Stress patterns, also known as accent patterns, refer to the way syllables within words are emphasized or pronounced with greater force. English words follow certain stress patterns that contribute to the rhythm and melody of spoken language. There are three main stress patterns: primary stress, secondary stress, and unstressed syllables.

i. Primary Stress: This is the strongest stress in a word and is marked by a higher pitch, greater loudness, and longer duration. For example, in the word “elephant,” the primary stress falls on the first syllable: “ÉLE-phant.”

ii. Secondary Stress: Some words have secondary stress, which is less prominent than primary stress but still stronger than unstressed syllables. In the word “university,” the primary stress is on the third syllable, but there’s secondary stress on the first syllable: “úniver-SI-ty.”

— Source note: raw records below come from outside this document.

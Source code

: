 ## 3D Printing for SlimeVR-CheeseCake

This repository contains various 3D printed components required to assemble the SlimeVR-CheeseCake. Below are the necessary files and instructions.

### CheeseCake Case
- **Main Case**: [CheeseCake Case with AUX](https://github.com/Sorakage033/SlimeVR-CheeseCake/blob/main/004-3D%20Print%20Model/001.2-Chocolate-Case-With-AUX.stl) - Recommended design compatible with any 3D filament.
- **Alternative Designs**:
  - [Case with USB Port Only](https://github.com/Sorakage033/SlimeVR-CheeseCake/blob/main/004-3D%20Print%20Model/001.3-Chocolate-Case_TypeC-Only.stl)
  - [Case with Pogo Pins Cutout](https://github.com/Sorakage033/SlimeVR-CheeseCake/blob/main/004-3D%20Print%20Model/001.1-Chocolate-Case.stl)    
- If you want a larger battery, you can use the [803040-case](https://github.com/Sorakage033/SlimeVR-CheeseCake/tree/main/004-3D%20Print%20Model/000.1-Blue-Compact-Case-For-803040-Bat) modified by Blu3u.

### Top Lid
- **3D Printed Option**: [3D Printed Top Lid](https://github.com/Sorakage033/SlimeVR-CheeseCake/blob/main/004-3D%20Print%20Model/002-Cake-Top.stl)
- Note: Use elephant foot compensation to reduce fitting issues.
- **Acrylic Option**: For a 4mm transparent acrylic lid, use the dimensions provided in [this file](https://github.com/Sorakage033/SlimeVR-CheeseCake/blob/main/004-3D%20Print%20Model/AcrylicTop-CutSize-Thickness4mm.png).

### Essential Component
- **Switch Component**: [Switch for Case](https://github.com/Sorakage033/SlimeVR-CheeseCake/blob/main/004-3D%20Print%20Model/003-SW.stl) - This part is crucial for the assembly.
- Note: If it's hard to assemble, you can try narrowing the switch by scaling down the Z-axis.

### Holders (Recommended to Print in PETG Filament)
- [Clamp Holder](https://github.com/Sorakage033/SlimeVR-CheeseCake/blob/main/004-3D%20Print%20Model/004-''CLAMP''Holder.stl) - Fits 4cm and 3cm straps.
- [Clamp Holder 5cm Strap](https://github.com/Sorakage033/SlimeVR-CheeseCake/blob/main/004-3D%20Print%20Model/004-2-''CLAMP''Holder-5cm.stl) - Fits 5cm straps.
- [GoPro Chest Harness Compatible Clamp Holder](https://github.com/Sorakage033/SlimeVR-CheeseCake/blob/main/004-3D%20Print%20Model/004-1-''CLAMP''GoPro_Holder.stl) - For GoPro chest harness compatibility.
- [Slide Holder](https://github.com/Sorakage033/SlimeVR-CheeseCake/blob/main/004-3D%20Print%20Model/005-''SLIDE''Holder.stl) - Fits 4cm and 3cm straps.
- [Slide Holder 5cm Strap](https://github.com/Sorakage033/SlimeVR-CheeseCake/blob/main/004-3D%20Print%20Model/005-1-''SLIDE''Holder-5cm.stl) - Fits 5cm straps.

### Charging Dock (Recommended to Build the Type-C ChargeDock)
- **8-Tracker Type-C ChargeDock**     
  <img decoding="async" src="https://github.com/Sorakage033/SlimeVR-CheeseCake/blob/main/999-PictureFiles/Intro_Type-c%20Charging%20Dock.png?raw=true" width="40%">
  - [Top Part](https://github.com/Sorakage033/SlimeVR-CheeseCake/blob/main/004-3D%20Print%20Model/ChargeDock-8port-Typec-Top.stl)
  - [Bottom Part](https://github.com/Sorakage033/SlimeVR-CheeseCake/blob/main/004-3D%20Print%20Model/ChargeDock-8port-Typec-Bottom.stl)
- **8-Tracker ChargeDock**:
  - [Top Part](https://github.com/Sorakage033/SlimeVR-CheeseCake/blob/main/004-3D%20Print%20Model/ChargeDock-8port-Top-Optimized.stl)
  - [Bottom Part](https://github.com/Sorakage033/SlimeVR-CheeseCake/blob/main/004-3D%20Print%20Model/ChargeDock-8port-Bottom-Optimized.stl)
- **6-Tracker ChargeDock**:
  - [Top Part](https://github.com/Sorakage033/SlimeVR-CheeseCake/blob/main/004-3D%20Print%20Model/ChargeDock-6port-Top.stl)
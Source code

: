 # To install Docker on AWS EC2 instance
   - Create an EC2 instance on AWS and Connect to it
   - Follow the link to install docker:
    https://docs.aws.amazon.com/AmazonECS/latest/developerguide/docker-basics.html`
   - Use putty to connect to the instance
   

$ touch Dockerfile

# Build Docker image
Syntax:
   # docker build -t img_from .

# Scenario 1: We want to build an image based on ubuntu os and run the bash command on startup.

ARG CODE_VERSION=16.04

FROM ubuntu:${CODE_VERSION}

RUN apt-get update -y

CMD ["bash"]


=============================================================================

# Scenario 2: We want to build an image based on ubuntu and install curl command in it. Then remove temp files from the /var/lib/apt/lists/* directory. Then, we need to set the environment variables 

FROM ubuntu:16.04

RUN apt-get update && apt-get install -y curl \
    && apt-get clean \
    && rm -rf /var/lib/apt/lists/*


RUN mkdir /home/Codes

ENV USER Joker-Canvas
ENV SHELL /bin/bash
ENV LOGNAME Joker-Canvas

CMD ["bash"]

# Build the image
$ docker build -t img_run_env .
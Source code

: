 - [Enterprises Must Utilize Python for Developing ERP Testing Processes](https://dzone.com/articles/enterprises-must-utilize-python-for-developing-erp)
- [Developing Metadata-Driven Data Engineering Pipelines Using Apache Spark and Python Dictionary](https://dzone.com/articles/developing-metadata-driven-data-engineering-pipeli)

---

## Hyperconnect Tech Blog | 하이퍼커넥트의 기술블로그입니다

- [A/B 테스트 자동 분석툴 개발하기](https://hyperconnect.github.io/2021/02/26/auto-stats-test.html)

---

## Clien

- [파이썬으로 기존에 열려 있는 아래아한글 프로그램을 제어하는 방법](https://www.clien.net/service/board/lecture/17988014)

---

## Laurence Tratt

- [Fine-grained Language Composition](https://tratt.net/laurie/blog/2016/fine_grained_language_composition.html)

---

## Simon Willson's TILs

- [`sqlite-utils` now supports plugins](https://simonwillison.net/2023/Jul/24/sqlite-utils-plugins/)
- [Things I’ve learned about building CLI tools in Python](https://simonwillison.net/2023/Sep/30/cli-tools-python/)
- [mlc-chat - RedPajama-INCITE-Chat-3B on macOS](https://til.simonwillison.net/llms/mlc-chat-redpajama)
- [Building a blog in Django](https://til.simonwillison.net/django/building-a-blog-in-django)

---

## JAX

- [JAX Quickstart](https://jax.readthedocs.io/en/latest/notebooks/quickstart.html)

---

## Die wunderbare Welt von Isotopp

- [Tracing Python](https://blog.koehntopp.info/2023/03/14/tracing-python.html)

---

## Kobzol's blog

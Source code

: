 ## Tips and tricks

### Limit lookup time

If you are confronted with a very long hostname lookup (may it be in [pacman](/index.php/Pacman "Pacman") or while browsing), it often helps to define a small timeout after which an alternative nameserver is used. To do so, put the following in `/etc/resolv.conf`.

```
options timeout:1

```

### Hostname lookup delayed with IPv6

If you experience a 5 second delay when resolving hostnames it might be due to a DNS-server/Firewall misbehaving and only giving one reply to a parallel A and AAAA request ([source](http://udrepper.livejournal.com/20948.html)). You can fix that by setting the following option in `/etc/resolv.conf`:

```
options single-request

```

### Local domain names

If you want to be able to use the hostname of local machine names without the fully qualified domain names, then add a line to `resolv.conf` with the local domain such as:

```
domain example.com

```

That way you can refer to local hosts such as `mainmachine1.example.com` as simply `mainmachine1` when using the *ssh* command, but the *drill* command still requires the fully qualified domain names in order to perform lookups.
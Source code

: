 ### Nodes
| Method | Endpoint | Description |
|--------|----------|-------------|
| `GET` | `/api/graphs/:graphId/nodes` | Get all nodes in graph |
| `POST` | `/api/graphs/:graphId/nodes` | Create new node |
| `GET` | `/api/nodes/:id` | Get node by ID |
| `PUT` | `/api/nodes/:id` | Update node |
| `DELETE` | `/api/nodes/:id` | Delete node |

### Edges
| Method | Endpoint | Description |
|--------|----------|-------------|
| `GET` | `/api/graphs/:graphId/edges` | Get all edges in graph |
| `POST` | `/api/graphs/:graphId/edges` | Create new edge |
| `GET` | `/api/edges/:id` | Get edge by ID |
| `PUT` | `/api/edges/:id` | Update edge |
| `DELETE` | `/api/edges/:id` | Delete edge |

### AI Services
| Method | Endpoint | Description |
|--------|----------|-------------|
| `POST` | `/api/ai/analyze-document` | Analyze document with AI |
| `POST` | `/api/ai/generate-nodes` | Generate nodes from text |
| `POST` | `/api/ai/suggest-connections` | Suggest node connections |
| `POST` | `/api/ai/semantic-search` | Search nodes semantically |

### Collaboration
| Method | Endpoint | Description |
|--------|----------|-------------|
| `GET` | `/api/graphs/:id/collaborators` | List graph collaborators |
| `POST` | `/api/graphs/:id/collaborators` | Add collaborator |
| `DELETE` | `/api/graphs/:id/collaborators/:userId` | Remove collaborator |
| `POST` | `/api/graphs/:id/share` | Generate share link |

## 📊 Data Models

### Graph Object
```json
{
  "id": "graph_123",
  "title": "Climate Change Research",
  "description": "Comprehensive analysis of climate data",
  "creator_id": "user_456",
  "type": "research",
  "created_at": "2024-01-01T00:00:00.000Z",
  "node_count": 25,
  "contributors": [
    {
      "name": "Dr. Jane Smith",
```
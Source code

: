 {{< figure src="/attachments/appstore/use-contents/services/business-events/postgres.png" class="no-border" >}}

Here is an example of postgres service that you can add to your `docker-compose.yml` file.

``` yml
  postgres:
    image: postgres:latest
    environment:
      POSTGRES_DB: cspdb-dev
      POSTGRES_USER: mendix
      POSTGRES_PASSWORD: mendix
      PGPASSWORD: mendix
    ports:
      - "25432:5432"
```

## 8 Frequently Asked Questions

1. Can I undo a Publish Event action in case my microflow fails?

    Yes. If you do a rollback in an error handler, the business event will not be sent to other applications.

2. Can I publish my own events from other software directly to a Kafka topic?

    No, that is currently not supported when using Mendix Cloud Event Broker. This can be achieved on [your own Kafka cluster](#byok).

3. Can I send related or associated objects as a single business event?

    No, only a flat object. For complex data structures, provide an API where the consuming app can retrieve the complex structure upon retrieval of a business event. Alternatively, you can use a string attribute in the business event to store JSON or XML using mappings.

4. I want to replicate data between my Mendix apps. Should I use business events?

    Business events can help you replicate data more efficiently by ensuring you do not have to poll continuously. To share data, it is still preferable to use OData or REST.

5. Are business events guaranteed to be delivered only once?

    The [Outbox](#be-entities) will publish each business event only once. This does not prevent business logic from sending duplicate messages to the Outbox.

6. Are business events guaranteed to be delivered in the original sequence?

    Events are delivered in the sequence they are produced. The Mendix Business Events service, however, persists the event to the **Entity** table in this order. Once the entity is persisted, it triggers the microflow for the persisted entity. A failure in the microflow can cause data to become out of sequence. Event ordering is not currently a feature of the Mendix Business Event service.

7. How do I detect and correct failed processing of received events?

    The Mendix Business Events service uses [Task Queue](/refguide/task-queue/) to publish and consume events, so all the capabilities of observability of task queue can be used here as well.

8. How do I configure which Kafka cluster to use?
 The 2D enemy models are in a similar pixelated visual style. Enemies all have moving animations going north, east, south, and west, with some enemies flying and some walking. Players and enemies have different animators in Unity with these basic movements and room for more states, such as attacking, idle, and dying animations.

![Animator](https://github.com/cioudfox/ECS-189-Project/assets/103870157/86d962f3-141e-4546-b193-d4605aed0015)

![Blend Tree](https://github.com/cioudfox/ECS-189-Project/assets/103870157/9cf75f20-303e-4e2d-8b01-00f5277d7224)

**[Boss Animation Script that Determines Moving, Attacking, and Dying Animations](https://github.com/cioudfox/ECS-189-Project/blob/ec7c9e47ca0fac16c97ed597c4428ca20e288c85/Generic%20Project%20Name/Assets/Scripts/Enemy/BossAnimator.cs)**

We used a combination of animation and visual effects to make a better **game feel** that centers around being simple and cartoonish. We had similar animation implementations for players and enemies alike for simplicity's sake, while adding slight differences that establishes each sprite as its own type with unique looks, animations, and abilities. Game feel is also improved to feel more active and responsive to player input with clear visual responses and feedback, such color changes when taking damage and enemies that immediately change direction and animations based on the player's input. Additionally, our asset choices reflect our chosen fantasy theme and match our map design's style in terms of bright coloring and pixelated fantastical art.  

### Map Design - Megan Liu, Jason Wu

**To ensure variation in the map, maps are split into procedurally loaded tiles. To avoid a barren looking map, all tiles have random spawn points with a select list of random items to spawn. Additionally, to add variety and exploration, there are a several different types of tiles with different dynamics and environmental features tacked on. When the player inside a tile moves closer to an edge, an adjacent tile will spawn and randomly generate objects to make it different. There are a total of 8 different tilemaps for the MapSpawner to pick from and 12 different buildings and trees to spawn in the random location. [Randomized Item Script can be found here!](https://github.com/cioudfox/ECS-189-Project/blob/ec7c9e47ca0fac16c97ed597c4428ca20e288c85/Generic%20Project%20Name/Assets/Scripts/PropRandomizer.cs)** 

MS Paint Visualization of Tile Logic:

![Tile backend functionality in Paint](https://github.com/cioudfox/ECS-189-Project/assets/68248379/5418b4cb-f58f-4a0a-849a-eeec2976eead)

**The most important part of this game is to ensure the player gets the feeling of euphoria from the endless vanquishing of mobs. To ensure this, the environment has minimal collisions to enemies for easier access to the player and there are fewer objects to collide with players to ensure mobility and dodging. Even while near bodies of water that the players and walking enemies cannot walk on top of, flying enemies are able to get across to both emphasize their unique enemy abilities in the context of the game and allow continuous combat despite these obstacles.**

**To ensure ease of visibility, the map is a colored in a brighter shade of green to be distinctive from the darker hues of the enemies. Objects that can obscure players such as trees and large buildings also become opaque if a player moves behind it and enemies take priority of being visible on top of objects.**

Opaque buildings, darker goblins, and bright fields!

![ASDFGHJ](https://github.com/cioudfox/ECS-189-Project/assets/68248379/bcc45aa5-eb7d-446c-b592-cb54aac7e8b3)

iii. Unstressed Syllables: These syllables are pronounced with less emphasis and are typically shorter in duration. In the word “banana,” the first and third syllables are unstressed: “ba-NÁ-na.”

The placement of stress can also vary based on the grammatical form of a word. For example, in the noun “record,” the stress is on the first syllable: “RÉC-ord,” but in the verb “record,” the stress shifts to the second syllable: “re-CÓRD.”

Stress patterns play a crucial role in English pronunciation and contribute to the natural rhythm of spoken language. Mastering stress patterns is essential for clear communication and proper word recognition.